WHAT YOU SHOULD DO:
Say how many lines of these entries include the word "tradetracker", and answer with the number alone.

=== PROVIDED RECORDS ===

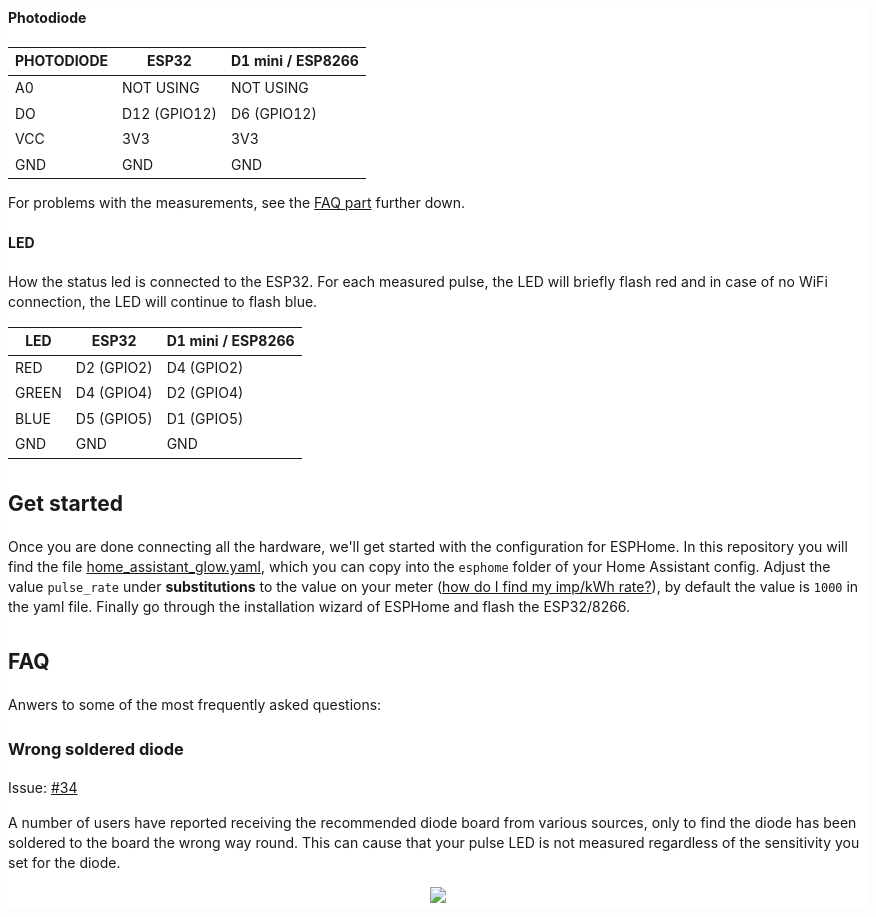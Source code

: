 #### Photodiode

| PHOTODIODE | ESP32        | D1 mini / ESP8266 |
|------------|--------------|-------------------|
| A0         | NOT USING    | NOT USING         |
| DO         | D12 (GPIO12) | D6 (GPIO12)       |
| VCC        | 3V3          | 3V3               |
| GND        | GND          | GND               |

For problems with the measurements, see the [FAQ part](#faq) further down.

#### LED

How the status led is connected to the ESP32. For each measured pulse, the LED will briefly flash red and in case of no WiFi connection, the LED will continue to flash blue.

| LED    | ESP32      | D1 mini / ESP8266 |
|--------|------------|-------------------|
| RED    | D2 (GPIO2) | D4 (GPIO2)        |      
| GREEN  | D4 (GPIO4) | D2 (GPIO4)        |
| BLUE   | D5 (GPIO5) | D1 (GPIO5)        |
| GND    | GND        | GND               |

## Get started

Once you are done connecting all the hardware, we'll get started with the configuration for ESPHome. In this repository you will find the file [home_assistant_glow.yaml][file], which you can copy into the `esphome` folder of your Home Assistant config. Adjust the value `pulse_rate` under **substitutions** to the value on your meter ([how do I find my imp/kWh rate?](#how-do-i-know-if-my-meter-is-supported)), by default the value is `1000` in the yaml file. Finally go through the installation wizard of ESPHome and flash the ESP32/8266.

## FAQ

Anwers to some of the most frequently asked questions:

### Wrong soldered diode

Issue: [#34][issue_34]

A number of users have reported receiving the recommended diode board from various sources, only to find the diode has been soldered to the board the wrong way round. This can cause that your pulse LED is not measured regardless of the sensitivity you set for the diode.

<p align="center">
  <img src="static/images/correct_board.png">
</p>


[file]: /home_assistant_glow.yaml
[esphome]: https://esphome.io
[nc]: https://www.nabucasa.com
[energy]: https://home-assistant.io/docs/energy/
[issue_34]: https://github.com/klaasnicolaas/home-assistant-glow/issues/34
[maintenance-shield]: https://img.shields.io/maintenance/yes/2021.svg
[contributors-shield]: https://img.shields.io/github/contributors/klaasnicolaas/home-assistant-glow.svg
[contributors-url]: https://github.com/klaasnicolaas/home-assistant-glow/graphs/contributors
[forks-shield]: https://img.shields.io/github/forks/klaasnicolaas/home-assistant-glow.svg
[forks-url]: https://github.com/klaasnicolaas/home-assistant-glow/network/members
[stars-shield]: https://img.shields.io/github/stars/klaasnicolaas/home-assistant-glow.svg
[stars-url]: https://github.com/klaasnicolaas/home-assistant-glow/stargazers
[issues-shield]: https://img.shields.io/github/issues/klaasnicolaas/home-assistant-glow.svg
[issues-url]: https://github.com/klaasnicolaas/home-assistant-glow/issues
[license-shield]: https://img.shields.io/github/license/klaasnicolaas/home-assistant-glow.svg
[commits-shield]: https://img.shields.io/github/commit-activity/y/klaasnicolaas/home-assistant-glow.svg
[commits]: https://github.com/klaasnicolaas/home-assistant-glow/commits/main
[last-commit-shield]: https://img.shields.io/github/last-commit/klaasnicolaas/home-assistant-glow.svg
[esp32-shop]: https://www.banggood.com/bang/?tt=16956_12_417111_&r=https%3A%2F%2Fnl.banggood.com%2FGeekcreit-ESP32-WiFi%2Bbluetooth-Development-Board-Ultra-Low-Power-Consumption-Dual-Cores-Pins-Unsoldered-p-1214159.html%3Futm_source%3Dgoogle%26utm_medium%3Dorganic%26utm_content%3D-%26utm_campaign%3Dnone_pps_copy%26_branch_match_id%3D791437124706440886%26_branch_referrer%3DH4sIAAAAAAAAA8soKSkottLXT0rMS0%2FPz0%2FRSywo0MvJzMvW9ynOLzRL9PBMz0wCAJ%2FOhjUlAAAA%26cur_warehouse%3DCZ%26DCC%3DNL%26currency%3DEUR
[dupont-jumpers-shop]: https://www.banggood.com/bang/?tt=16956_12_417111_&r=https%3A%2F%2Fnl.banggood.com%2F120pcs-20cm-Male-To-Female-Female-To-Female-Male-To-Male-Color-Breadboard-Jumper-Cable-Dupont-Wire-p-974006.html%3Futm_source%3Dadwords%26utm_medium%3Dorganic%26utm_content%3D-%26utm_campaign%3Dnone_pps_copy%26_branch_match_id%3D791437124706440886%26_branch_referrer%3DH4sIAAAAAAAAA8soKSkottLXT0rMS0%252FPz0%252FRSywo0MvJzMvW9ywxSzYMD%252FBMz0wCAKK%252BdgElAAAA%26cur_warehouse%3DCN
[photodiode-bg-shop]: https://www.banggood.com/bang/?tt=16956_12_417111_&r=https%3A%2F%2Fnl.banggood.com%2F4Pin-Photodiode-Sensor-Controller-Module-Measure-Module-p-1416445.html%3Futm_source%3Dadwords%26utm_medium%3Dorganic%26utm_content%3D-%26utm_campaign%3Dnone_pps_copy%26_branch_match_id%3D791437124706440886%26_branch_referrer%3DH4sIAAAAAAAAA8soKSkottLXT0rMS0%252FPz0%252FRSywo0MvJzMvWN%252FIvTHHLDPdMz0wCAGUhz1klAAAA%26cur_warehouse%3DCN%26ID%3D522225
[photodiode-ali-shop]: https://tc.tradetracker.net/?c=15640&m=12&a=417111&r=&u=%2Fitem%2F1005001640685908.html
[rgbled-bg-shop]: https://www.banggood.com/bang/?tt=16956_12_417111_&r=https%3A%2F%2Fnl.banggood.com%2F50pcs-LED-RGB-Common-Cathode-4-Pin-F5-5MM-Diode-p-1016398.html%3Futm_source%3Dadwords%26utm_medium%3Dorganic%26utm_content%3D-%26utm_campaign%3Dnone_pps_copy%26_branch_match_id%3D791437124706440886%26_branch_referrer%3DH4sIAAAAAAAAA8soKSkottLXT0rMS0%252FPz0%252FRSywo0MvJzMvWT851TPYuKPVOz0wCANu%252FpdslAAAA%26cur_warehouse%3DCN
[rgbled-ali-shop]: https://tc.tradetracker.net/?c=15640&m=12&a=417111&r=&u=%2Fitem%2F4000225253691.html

===
=== PROVIDED RECORDS ===

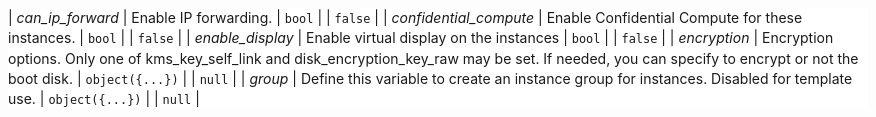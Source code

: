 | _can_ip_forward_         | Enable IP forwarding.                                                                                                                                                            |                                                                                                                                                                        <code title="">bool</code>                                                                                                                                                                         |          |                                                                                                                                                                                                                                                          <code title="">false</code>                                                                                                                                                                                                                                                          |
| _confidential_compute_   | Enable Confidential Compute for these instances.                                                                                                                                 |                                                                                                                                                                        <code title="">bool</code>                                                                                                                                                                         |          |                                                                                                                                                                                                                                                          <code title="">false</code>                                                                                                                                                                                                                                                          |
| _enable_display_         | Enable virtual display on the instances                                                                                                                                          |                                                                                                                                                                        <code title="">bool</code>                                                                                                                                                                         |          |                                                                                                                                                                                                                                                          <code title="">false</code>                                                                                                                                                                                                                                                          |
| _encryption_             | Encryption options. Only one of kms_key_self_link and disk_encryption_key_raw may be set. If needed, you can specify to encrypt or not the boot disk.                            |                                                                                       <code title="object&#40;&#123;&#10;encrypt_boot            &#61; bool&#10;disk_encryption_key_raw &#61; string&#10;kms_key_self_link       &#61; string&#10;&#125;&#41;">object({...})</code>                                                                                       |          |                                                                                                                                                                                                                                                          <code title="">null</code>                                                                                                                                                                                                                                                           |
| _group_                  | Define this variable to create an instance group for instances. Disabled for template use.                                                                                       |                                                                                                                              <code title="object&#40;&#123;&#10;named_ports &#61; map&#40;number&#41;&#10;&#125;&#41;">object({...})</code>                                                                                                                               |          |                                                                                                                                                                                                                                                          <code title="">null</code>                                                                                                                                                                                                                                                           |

===

RESPONSE:
2